» **Given information**
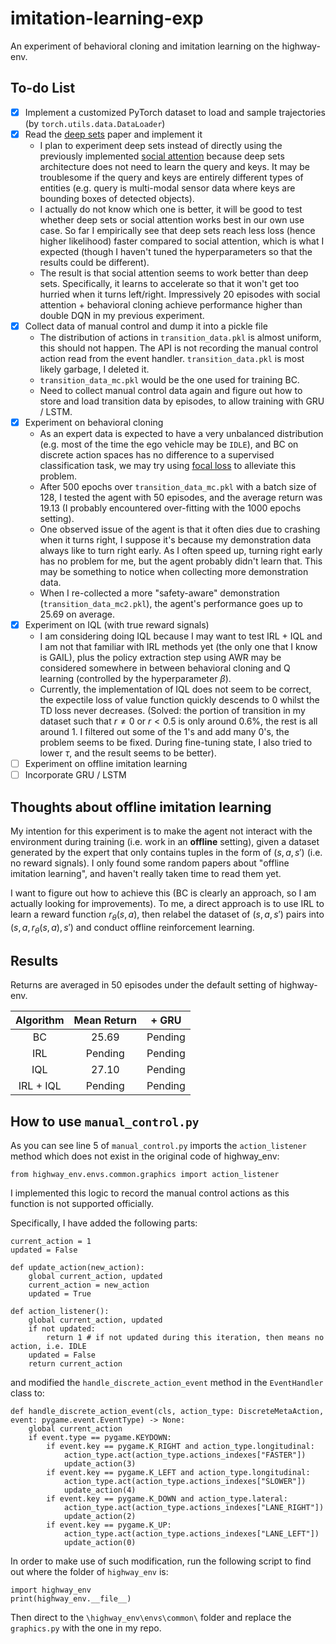 # imitation-learning-exp

An experiment of behavioral cloning and imitation learning on the highway-env.

## To-do List

- [x] Implement a customized PyTorch dataset to load and sample trajectories (by `torch.utils.data.DataLoader`)
- [x] Read the [deep sets](https://arxiv.org/pdf/1703.06114.pdf) paper and implement it
  - I plan to experiment deep sets instead of directly using the previously implemented [social attention](https://github.com/KoHomerHu/social-attention-exp/tree/main) because deep sets architecture does not need to learn the query and keys. It may be troublesome if the query and keys are entirely different types of entities (e.g. query is multi-modal sensor data where keys are bounding boxes of detected objects).
  - I actually do not know which one is better, it will be good to test whether deep sets or social attention works best in our own use case. So far I empirically see that deep sets reach less loss (hence higher likelihood) faster compared to social attention, which is what I expected (though I haven't tuned the hyperparameters so that the results could be different).
  - The result is that social attention seems to work better than deep sets. Specifically, it learns to accelerate so that it won't get too hurried when it turns left/right. Impressively 20 episodes with social attention + behavioral cloning achieve performance higher than double DQN in my previous experiment.
- [x] Collect data of manual control and dump it into a pickle file
  - The distribution of actions in `transition_data.pkl` is almost uniform, this should not happen. The API is not recording the manual control action read from the event handler. `transition_data.pkl` is most likely garbage, I deleted it.
  - `transition_data_mc.pkl` would be the one used for training BC.
  - Need to collect manual control data again and figure out how to store and load transition data by episodes, to allow training with GRU / LSTM.
- [x] Experiment on behavioral cloning
  - As an expert data is expected to have a very unbalanced distribution (e.g. most of the time the ego vehicle may be `IDLE`), and BC on discrete action spaces has no difference to a supervised classification task, we may try using [focal loss](https://arxiv.org/abs/1708.02002v2) to alleviate this problem.
  - After 500 epochs over `transition_data_mc.pkl` with a batch size of 128, I tested the agent with 50 episodes, and the average return was $19.13$ (I probably encountered over-fitting with the 1000 epochs setting). 
  - One observed issue of the agent is that it often dies due to crashing when it turns right, I suppose it's because my demonstration data always like to turn right early. As I often speed up, turning right early has no problem for me, but the agent probably didn't learn that. This may be something to notice when collecting more demonstration data.
  - When I re-collected a more "safety-aware" demonstration (`transition_data_mc2.pkl`), the agent's performance goes up to 25.69 on average.
- [x] Experiment on IQL (with true reward signals)
  - I am considering doing IQL because I may want to test IRL + IQL and I am not that familiar with IRL methods yet (the only one that I know is GAIL), plus the policy extraction step using AWR may be considered somewhere in between behavioral cloning and Q learning (controlled by the hyperparameter $\beta$).
  - Currently, the implementation of IQL does not seem to be correct, the expectile loss of value function quickly descends to 0 whilst the TD loss never decreases. (Solved: the portion of transition in my dataset such that $r \not= 0$ or $r < 0.5$ is only around 0.6%, the rest is all around 1. I filtered out some of the 1's and add many 0's, the problem seems to be fixed. During fine-tuning state, I also tried to lower $\tau$, and the result seems to be better).
- [ ] Experiment on offline imitation learning
- [ ] Incorporate GRU / LSTM

## Thoughts about offline imitation learning

My intention for this experiment is to make the agent not interact with the environment during training (i.e. work in an **offline** setting), given a dataset generated by the expert that only contains tuples in the form of $(s, a, s')$ (i.e. no reward signals). I only found some random papers about "offline imitation learning", and haven't really taken time to read them yet.

I want to figure out how to achieve this (BC is clearly an approach, so I am actually looking for improvements). To me, a direct approach is to use IRL to learn a reward function $r_\theta(s, a)$, then relabel the dataset of $(s, a, s')$ pairs into $(s, a, r_\theta(s, a), s')$ and conduct offline reinforcement learning. 

## Results

Returns are averaged in 50 episodes under the default setting of highway-env.

|      Algorithm     |  Mean Return | + GRU |
|:-------------:|:------:|:----:|
|  BC | 25.69 | Pending |
|    IRL   |   Pending | Pending |
| IQL |  27.10   | Pending |
| IRL + IQL| Pending | Pending |

## How to use `manual_control.py`

As you can see line 5 of `manual_control.py` imports the `action_listener` method which does not exist in the original code of highway_env:

```from highway_env.envs.common.graphics import action_listener```

I implemented this logic to record the manual control actions as this function is not supported officially.

Specifically, I have added the following parts:

```
current_action = 1
updated = False

def update_action(new_action):
    global current_action, updated
    current_action = new_action
    updated = True

def action_listener():
    global current_action, updated
    if not updated:
        return 1 # if not updated during this iteration, then means no action, i.e. IDLE
    updated = False
    return current_action
```
and modified the `handle_discrete_action_event` method in the `EventHandler` class to:

```
def handle_discrete_action_event(cls, action_type: DiscreteMetaAction, event: pygame.event.EventType) -> None:
    global current_action
    if event.type == pygame.KEYDOWN:
        if event.key == pygame.K_RIGHT and action_type.longitudinal:
            action_type.act(action_type.actions_indexes["FASTER"])
            update_action(3)
        if event.key == pygame.K_LEFT and action_type.longitudinal:
            action_type.act(action_type.actions_indexes["SLOWER"])
            update_action(4)
        if event.key == pygame.K_DOWN and action_type.lateral:
            action_type.act(action_type.actions_indexes["LANE_RIGHT"])
            update_action(2)
        if event.key == pygame.K_UP:
            action_type.act(action_type.actions_indexes["LANE_LEFT"])
            update_action(0)
```
In order to make use of such modification, run the following script to find out where the folder of `highway_env` is:

```
import highway_env
print(highway_env.__file__)
```
Then direct to the `\highway_env\envs\common\` folder and replace the `graphics.py` with the one in my repo.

» **What to do**
Whenever a line of the data above includes the word "reward", copy that line.

» **Output below**
- [x] Experiment on IQL (with true reward signals)
My intention for this experiment is to make the agent not interact with the environment during training (i.e. work in an **offline** setting), given a dataset generated by the expert that only contains tuples in the form of $(s, a, s')$ (i.e. no reward signals). I only found some random papers about "offline imitation learning", and haven't really taken time to read them yet.
I want to figure out how to achieve this (BC is clearly an approach, so I am actually looking for improvements). To me, a direct approach is to use IRL to learn a reward function $r_\theta(s, a)$, then relabel the dataset of $(s, a, s')$ pairs into $(s, a, r_\theta(s, a), s')$ and conduct offline reinforcement learning. 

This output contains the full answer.